Pope John Paul II from the beginning of his pontificate to the present day has continued to proclaim constantly that the responsibility of the Christian faithful is to be the evangelists of the Good News that Jesus has called them to be. Hopefully long since dead is the idea among the Catholic faithful that the responsibility of the laity is to just warm the pew while the priests and the nuns and the professionally religious go about the building of the Kingdom. This was an ancient myth that the Vatican Council tried hard to dismantle. And the Decree on the Apostolate to the Laity and subsequent proclamations of the Church as to the responsibility of everyone to evangelize, hopefully that message has got out. The hard part is having the courage to do it when all of a sudden you’re face-to-face with somebody who may not know Jesus.

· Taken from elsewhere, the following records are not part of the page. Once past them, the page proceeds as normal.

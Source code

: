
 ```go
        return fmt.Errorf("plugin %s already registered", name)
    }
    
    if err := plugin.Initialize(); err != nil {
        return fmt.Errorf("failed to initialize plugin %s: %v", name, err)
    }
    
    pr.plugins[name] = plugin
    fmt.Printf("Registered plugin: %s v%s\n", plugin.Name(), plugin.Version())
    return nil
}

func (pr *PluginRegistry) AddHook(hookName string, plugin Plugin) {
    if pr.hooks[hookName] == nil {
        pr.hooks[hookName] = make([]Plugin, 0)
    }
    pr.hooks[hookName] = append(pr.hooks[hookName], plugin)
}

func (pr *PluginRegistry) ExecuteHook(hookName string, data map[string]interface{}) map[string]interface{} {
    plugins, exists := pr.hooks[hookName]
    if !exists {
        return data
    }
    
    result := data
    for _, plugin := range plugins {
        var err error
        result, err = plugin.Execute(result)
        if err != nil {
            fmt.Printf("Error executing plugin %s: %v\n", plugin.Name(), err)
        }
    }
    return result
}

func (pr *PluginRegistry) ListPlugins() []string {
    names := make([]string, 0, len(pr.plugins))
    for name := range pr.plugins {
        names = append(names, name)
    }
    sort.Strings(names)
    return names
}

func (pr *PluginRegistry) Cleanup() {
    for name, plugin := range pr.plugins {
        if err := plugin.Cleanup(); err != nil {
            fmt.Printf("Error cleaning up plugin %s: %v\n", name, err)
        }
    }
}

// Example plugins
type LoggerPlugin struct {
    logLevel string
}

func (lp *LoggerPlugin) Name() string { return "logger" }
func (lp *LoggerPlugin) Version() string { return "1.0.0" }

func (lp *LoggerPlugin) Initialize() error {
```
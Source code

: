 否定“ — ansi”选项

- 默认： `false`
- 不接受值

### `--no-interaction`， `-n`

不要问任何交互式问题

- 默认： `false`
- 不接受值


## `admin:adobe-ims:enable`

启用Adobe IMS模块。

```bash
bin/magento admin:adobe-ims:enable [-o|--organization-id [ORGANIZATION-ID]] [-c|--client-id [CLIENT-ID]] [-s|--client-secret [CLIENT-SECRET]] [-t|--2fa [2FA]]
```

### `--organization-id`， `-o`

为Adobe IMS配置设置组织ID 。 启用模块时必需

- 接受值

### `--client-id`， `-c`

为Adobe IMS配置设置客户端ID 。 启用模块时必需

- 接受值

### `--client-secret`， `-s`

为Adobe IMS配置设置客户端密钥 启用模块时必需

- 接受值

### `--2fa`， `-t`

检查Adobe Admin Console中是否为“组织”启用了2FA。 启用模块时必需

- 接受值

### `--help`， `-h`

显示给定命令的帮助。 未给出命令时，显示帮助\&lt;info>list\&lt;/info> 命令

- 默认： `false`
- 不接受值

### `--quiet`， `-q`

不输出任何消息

Do we love? If we love people… a love that is only expressed when it’s safe and when there’s a guarantee that it’s going to be returned is not much of a love. It’s more of a personal attachment. If I only love the people I know are going to love me back then that’s not really love, that’s just kind of enlightened selfishness. To love people regardless of their response is what the Gospel calls us to. It’s the kind of love that parents have for their children. They love their children long before the kids are capable of making any reasonable return. It usually happens around twenty-three or so. Suppose the parents stop loving them at six months because there was nothing they were getting back? The population would have significantly decreased. Parents understand that kind of love, but that’s the love that Jesus invites us to have with those in our life.
Ninety- nine percent of the time we don’t share the Good News with someone because we’re afraid they’re going to reject us, think we’re stupid, embarrass us, or whatever, because we dared to say something to them like, “Jesus loves you.” And yet by that act we may put them on a path that will save their lives. Is that not worth a little rejection?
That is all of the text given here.